Task description:
Please give the number of lines in the entries below that hold "Propagation", with no other words.

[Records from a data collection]
------------

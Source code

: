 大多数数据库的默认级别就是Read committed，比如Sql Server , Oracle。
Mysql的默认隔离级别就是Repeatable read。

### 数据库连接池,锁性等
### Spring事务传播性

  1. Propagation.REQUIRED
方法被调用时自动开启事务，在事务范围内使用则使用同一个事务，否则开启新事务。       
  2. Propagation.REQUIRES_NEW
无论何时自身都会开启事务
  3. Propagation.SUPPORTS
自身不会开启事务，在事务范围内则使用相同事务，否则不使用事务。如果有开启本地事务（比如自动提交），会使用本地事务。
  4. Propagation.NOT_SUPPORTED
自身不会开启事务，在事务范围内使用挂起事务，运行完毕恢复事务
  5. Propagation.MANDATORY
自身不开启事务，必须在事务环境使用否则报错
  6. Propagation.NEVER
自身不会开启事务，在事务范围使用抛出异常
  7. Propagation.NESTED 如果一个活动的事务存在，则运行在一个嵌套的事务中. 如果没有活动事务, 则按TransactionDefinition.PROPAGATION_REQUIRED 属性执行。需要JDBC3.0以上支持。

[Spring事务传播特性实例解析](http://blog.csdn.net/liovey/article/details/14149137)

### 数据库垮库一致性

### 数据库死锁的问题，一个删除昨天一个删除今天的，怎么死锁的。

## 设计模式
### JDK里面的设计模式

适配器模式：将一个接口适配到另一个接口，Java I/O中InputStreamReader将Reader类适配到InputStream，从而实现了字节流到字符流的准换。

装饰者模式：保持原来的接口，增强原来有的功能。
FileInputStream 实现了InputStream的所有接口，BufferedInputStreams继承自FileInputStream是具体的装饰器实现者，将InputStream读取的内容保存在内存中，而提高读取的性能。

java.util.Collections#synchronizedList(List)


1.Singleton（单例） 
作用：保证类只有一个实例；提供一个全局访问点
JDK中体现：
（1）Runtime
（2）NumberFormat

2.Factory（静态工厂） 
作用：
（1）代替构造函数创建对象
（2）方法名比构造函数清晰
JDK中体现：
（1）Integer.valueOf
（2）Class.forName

------------

Finished task:
7